Pkg: attack vectors

StefanKarpinski · December 5, 2018, 5:48pm

Pkg ecosystem: Learning from other's mistakes has gotten a bit long and wandering, as these discussions tend to. I’d like to have a very focused thread about attack vectors against the security of the package ecosystem. To that end, here are the attack vectors I’ve come up with so far. What are some other attack vectors?

Attack: find an existing bug in some package that you can exploit

Mitigation:

fix the bug
yank versions that have it

Prevention:

testing
fuzzing
basically anything that improves program correctness in general

Attack: create a back door through normal development process

Mitigation:

close the back door
yank versions that have it
blacklist the person who created it

Prevention:

identify risky changes and bring more attention to them to check if they’re malicious
use signatures to hold people responsible

Attack: introduce a back door by replacing an innocent package version with a malicious one

Mitigation:

see prevention
is there any other mitigation step here?

Prevention:

serve code from trusted servers over secure protocols (e.g. HTTPS)
identify versions by permanent secure hashes and don’t allow them to be changed
verify that code has correct hashes on installation
be ready to use newer hashes when old ones reach end of life (e.g. SHA1)

Attack: typo squatting

Mitigation:

delete squatting packages from registries

Prevention:

review names that might be squatting
use spell checking to catch likely typos
see https://github.com/JuliaLang/Pkg.jl/issues/931 for details

Attack: package deletion

Mitigation:

find a fork of the package
make the fork the official repo

Prevention:

automatically fork all registered packages
allow installation of packages from the automatic forks

fredrikekre · December 5, 2018, 6:02pm

For those wondering what “yanking” a version means; see Publishing on crates.io - The Cargo Book which we have just mimicked with https://github.com/JuliaLang/Pkg.jl/pull/726

foobar_lv2 · December 5, 2018, 6:37pm

Attack: Yank package with lots of downstream in a temper tantrum, effectively leading to a lot of immediate downstream trouble (pkg cannot install many packages until they update). Aka leftpad.

Mitigation:

Restore the package in the registry, through human intervention
Fix all downstream to either inline the functionality or instead rely on a fork
If large parts of the ecosystem are downstream of leftpad-style packages, nuke it from orbit. It’s the only way to be sure

Prevention:

Don’t give authors unilateral power to yank packages they own
Don’t let large parts of the ecosystem sit downstream of semi-maintained packages that nobody knows about
Decide on official recommendations / defaults with regards to version pinning

adamslc · December 5, 2018, 6:38pm

The recent NPN attack would probably fall into the second category (introduce a backdoor through normal development), but the listed prevention steps wouldn’t prevent such an attack on a Julia package.

Maybe an additional prevention item should be to provide tight compatibility requirements for dependencies? Unfortunately, that would mean no carat or tilde version specifiers, and a whole lot more work for package authors and registry maintainers.

StefanKarpinski · December 5, 2018, 7:09pm

Good point. Authors already don’t have unilateral ability to yank anything—the only way to yank anything currently is make a manual change to the registry, which only people with permission to update the registry can do. What package owners can do, however, is delete repositories on GitHub. We do need a backup mechanism where we maintain permanent forks of all packages.

fredrikekre · December 5, 2018, 7:10pm

The idea is that yanking is a tool for the registry maintainer, not the package author. The package author can of course create a PR to yank a release, but it is then up to the maintainer to merge.
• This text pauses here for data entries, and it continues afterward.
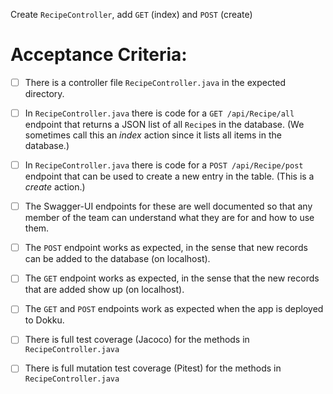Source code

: Create `RecipeController`, add `GET` (index) and `POST` (create)

# Acceptance Criteria:

- [ ] There is a controller file `RecipeController.java`
      in the expected directory.
- [ ] In `RecipeController.java` there is 
      code for a `GET /api/Recipe/all` endpoint 
      that returns a JSON list of all `Recipe`s in the database.
      (We sometimes call this an *index* action since it lists all
      items in the database.)
- [ ] In `RecipeController.java` there is 
      code for a `POST /api/Recipe/post` endpoint
      that can be used to create a new entry in the table. (This
      is a *create* action.)
- [ ] The Swagger-UI endpoints for these are well documented so that
      any member of the team can understand what they are for and
      how to use them.
- [ ] The `POST` endpoint works as expected, in the sense that new
      records can be added to the database (on localhost).
- [ ] The `GET` endpoint works as expected, in the sense that the new
      records that are added show up (on localhost).
- [ ] The `GET` and `POST` endpoints work as expected when the 
      app is deployed to Dokku.
- [ ] There is full test coverage (Jacoco) for the methods in 
      `RecipeController.java`
- [ ] There is full mutation test coverage (Pitest) for the methods in
      `RecipeController.java`



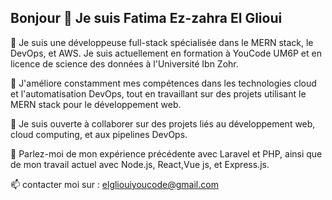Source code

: ## Bonjour 👋 Je suis Fatima Ez-zahra El Glioui

🔭 Je suis une développeuse full-stack spécialisée dans le MERN stack, le DevOps, et AWS. Je suis actuellement en formation à YouCode UM6P et en licence de science des données à l'Université Ibn Zohr.

🌱 J'améliore constamment mes compétences dans les technologies cloud et l'automatisation DevOps, tout en travaillant sur des projets utilisant le MERN stack pour le développement web.

👯 Je suis ouverte à collaborer sur des projets liés au développement web, cloud computing, et aux pipelines DevOps.

💬 Parlez-moi de mon expérience précédente avec Laravel et PHP, ainsi que de mon travail actuel avec Node.js, React,Vue js, et Express.js.

 📫 contacter moi sur : elgliouiyoucode@gmail.com


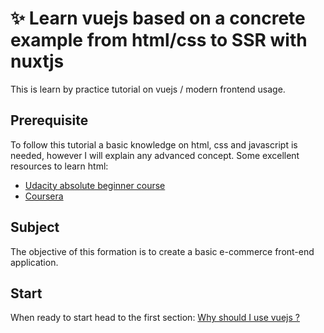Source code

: # ✨ Learn vuejs based on a concrete example from html/css to SSR with nuxtjs

This is learn by practice tutorial on vuejs / modern frontend usage.

## Prerequisite

To follow this tutorial a basic knowledge on html, css and javascript is needed, however I will explain any advanced concept.
Some excellent resources to learn html:

- [Udacity absolute beginner course](https://www.udacity.com/course/intro-to-html-and-css--ud001)
- [Coursera](https://www.coursera.org/learn/html-css-javascript-for-web-developers)

## Subject

The objective of this formation is to create a basic e-commerce front-end application.

## Start

When ready to start head to the first section: [Why should I use vuejs ?
](./tutorial/whyShouldIUseVuejs/index.md)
StefanKarpinski · December 5, 2018, 7:31pm

It would—that was the category of attack I saw the NPM situation falling into.

but the listed prevention steps wouldn’t prevent such an attack on a Julia package.
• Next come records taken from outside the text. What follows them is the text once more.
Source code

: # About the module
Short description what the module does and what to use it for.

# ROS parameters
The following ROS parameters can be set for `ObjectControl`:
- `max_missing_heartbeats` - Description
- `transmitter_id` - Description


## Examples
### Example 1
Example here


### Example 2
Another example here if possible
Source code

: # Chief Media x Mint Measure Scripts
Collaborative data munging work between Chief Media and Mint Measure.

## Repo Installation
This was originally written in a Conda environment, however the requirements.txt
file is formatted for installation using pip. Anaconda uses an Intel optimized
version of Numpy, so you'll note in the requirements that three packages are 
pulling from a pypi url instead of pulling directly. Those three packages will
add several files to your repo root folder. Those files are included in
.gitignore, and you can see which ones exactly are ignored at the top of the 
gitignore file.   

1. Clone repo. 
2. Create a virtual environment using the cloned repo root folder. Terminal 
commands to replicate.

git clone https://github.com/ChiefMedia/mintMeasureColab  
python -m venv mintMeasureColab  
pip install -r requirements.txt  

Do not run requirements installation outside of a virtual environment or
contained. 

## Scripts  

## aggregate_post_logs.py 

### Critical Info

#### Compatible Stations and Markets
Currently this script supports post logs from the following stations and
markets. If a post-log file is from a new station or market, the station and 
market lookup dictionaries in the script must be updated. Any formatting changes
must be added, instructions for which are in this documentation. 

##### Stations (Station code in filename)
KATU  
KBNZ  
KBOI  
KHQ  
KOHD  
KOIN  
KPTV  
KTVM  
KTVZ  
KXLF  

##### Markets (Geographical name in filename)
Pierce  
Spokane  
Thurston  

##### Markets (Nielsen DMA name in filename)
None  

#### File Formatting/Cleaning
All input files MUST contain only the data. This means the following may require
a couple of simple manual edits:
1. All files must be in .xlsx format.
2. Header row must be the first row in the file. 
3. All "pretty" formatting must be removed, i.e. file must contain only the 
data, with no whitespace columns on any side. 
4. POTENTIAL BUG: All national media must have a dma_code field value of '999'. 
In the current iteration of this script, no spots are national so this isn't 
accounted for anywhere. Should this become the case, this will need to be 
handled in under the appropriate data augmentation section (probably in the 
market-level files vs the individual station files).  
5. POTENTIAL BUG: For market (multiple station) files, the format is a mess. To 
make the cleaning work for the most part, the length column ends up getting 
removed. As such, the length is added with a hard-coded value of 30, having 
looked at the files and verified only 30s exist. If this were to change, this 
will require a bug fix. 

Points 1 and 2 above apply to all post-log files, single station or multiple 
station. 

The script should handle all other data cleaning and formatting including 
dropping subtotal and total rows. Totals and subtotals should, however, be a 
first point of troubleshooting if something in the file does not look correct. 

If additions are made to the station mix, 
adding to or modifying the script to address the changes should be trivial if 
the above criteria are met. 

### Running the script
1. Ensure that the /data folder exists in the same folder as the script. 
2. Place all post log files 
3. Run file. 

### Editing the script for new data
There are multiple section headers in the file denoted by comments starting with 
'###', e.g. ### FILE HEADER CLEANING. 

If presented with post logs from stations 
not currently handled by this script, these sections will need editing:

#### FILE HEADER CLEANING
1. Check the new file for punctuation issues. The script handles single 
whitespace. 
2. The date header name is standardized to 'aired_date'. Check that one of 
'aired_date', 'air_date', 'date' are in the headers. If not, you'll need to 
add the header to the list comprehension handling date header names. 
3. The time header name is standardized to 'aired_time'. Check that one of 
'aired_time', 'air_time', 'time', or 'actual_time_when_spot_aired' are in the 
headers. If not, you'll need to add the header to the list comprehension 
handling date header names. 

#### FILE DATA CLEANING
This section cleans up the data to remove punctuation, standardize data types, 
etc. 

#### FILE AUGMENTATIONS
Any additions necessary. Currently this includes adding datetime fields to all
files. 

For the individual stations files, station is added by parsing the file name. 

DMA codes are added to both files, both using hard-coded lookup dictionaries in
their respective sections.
It would, given the right interpretation of the admittedly vague prevention:

identify risky changes and bring more attention to them to check if they’re malicious

In the NPM situation, the risky changes were the ones introduced by a previously unknown maintainer which people had no reason to trust. The main failure was that hardly anyone was aware of the transition of maintainership; had more people been made aware, they could have looked at the changes and, given enough eyes, someone might have caught it.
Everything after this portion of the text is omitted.